# My teen daughter did a bad thing...



## TX-SC

I never in a million years would have expected this. My 15 year old daughter was with me, my wife, and my 13 year old at a department store. As we were leaving, we were stopped by store security. My daughter had a couple of small items stuck up her sleeve and one in her purse. The total value was maybe $15, and yet she had $80 of her own money in her purse to spend as she wanted.

She was not charged, but she was banned from that chain and she will have to pay a penalty for shoplifting. She says she had some friends who told her to do it and that it was no big deal to them. Needless to say, she has to drop those friends.

I'm just blown away that she would do this. She is a good girl and I never would have imagined this from her. It happened today and she is very sorry, has been crying, and swears she will drop those friends and it will never happen again.

I just can't wrap my mind around this. My wife is livid. I, on the other hand, have been reassuring her that I still love her, but that I'm very disappointed. I explained that this is a HUGE deal and can affect the rest of her life if they had pressed charges.

Im just at a loss for where to go from here. How do I get it through to her the magnitude of stealing without making her think I'm "against" her. She seems very upset, but then she never should have even considered this to begin with. 

Sent from my SM-N950U using Tapatalk


----------



## ConanHub

Reassure her that you love her just as much as ever but are very disappointed in her choices here.

Just talk to her, letting her talk about it as well.
Both my sons tried this and the same thing happened, though they were to scared to try it around me.

They had plenty of money and no need as well.

It is a stupid, juvenile choice. Kids sometimes do stupid things, pushing at boundaries. Growing pains suck but they need to experience it to grow.

Remind her about everything you love about her.

Tell her specifically how you love it when she does xyz(positive choices/actions) she has accomplished.

Give her a positive way to redeem herself.

Redeeming yourself is huge!!

Our prison system is a failure because it allows no way to redeem yourself, to pay back for what you have taken from others.

Don't know what redemption would look like for your daughter but giving her the opportunity to redeem herself in your eyes as well as her own would be very healthy.


----------



## uhtred

That's difficult. The problem is that someday a store will press charges- and that can be really bad. Teenagers are very bad at evaluating risks.

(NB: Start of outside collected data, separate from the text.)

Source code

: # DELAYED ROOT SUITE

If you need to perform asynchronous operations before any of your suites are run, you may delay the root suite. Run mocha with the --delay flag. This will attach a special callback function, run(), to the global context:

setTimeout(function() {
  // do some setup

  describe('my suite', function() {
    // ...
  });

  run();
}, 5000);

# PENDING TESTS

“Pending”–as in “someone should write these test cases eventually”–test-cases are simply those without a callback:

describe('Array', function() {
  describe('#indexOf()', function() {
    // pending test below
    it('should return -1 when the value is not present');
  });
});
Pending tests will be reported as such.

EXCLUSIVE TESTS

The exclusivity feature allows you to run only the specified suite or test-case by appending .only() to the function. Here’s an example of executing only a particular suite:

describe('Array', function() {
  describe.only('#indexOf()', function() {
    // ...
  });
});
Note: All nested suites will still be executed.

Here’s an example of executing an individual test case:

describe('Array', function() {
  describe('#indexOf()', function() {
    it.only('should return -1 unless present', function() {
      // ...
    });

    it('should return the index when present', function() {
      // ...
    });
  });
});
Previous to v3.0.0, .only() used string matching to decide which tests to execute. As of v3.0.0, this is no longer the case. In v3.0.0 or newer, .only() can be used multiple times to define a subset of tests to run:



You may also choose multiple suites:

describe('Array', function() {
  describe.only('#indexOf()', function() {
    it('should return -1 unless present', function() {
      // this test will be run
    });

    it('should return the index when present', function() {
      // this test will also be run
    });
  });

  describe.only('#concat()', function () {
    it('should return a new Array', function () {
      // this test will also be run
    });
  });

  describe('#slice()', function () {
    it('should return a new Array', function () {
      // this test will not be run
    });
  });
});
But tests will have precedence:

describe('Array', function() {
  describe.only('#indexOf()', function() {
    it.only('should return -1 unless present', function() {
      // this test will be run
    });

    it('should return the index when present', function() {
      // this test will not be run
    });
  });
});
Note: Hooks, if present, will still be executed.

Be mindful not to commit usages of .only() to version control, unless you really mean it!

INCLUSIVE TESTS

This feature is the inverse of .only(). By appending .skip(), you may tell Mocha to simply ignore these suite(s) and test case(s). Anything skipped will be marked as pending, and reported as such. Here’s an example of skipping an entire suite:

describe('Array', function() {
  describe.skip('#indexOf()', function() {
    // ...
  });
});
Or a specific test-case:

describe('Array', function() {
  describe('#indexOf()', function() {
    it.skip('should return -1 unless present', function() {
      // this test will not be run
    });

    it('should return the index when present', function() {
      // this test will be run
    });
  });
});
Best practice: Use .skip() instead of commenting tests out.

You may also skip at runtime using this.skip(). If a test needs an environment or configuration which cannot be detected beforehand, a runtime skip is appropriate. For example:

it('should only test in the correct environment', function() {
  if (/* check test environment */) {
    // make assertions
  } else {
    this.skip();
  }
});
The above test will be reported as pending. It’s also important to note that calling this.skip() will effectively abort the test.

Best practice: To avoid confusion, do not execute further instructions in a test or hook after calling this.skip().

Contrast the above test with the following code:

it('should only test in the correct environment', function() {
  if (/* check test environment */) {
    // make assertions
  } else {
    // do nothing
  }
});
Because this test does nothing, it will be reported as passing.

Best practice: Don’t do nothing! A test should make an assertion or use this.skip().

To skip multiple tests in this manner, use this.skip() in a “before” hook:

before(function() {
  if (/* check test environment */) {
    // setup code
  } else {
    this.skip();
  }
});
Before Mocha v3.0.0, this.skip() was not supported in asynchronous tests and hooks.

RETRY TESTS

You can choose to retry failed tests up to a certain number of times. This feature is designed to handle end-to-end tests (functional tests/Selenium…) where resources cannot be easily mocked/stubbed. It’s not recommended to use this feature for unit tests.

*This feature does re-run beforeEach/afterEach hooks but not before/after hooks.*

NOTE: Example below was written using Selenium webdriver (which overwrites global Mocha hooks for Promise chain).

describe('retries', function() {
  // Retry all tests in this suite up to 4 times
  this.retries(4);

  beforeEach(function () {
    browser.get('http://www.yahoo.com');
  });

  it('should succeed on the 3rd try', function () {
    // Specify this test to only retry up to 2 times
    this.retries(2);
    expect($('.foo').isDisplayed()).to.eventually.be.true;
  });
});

Is there any way to get through to her that some things are simply "wrong".


----------



## BioFury

Friends have an over-whelming impact on a kids development. They shape their thoughts, opinions, and views on life. You did the right thing in insisting those friends of hers be cut off. 

I've always been very surprised at how much control parents give to their children when it comes to their social life. Their kids start collecting bad habits, disrespectful attitudes, and they have "no idea" where they came from. They don't seem to understand that we become like the people we spend time with.


----------



## RoseAglow

When my sister was young, probably around 9 or 10, my mom found a huge stash of stolen trinkets hidden in my sister's closet. This crushed my parents. My mom took her to the store with all of the goods and made my sister admit she stole them, and she was there to return them.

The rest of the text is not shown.